Lin-Manuel Miranda, the actor, composer, lyricist, playwright, and television producer, is seemingly a one-man show. But, surprisingly, as one of the executive producers on FX’s Fosse/Verdon, which revisits Bob Fosse (Sam Rockwell) and Gwen Verdon (Michelle Williams) and their significant contributions to theater, film, and dance, Miranda’s favorite moments in the mini-series aren’t about the theater at all. At a screening and conversation at the 92nd Street Y on Thursday night, Miranda talked about how he’s more interested in the show’s quieter scenes and breaking down the auteur theory.

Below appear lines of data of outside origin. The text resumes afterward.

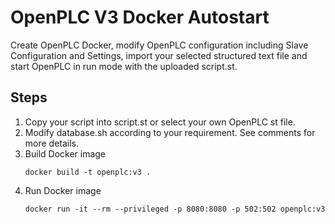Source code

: # OpenPLC V3 Docker Autostart
Create OpenPLC Docker, modify OpenPLC configuration including Slave Configuration and Settings, import your selected structured text file and start OpenPLC in run mode with the uploaded script.st.

## Steps
1. Copy your script into script.st or select your own OpenPLC st file.
2. Modify database.sh according to your requirement. See comments for more details.
3. Build Docker image
    ```
    docker build -t openplc:v3 .
    ```
4.  Run Docker image
    ```
    docker run -it --rm --privileged -p 8080:8080 -p 502:502 openplc:v3
    ```
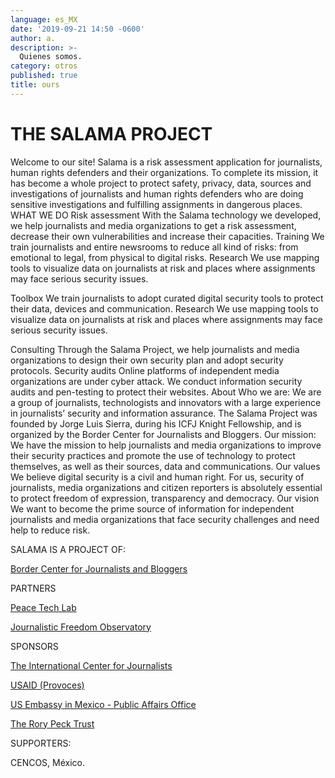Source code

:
 ```yaml
---
language: es_MX
date: '2019-09-21 14:50 -0600'
author: a.
description: >-
  Quienes somos.
category: otros
published: true
title: ours
---
```


# THE SALAMA PROJECT

Welcome to our site! Salama is a risk assessment application for journalists, human rights defenders and their organizations. To complete its mission, it has become a whole project to protect safety, privacy, data, sources and investigations of journalists and human rights defenders  who are doing sensitive investigations and fulfilling assignments in dangerous places.
WHAT WE DO
Risk assessment
With the Salama technology we developed, we help journalists and media organizations to get a risk assessment, decrease their own vulnerabilities and increase their capacities.
Training
We train journalists and entire newsrooms to reduce all kind of risks: from emotional to legal, from physical to digital risks.
Research
We use mapping tools to visualize data on journalists at risk and places where assignments may face serious security issues.

Toolbox
We train journalists to adopt curated digital security tools to protect their data, devices and communication.
Research
We use mapping tools to visualize data on journalists at risk and places where assignments may face serious security issues.

Consulting
Through the Salama Project, we help journalists and media organizations to design their own security plan and adopt security protocols.
Security audits
Online platforms of independent media organizations are under cyber attack. We conduct information security audits and pen-testing to protect their websites.
About
Who we are:
We are a group of journalists, technologists and innovators with a large experience in journalists’ security and information assurance. The Salama Project was founded by Jorge Luis Sierra, during his ICFJ Knight Fellowship, and is organized by the Border Center for Journalists and Bloggers.
Our mission:
We have the mission to help journalists and media organizations to improve their security practices and promote the use of technology to protect themselves, as well as their sources, data and communications.
Our values
We believe digital security is a civil and human right. For us, security of journalists, media organizations and citizen reporters is absolutely essential to protect freedom of expression, transparency and democracy.
Our vision
We want to become the prime source of information for independent journalists and media organizations that face security challenges and need help to reduce risk.

 SALAMA IS A PROJECT OF:

 <a href="http://journalistsandbloggers.com/">Border Center for Journalists and Bloggers</a>

 PARTNERS

 <a href="http://peacetechlab.org/">Peace Tech Lab</a>

 <a href="http://www.jfoiraq.org/">Journalistic Freedom Observatory</a>

 SPONSORS

 <a href="https://www.icfj.org/">The International Center for Journalists</a>

 <a href="https://www.usaid.gov/">USAID (Provoces)</a>

 <a href="https://mx.usembassy.gov/embassy-consulates/embassy/">US Embassy in Mexico - Public Affairs Office</a>

 <a href="https://rorypecktrust.org/">The Rory Peck Trust</a>

SUPPORTERS:

CENCOS, México.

“For me, it’s the little moments,” Miranda explained. “One of my favorite moments in the series was in episode two, just before Gwen walks into meet Bob for the first time. She’s over it, and she’s over it, and then [takes a deep breath and releases], and she walks into the room. That’s all of us on our auditions. There are moments that are really ephemeral that come with the craft of this. I think that the focus on craft, the focus on collaboration, and the focus on making something so much greater than ourselves is so much at the heart of what we all do.”
Rockwell and Williams were onstage with Miranda along with executive producers Thomas Kail, Steven Levenson, and Joel Fields, and co-executive producer/creative consultant Nicole Fosse, who’s also the daughter of Fosse and Verdon. Vanity Fair’s Radhika Jones led the conversation and asked the group what they wanted to emphasize in a show about the entertainment industry as professional culture creators themselves.
“I think demolishing the auteur theory when it comes to theater is one of the really incredible things about this [series],” Miranda explained. “Anyone knows who’s ever made theater, whether you’ve made it on Broadway or if you’ve made it in your school play, that you can’t do it alone. You just can’t do it alone. If you get the right team together and you all get marching in the same direction, you can create something so much greater than the sum of all your parts. That’s why we all keep coming back to it.”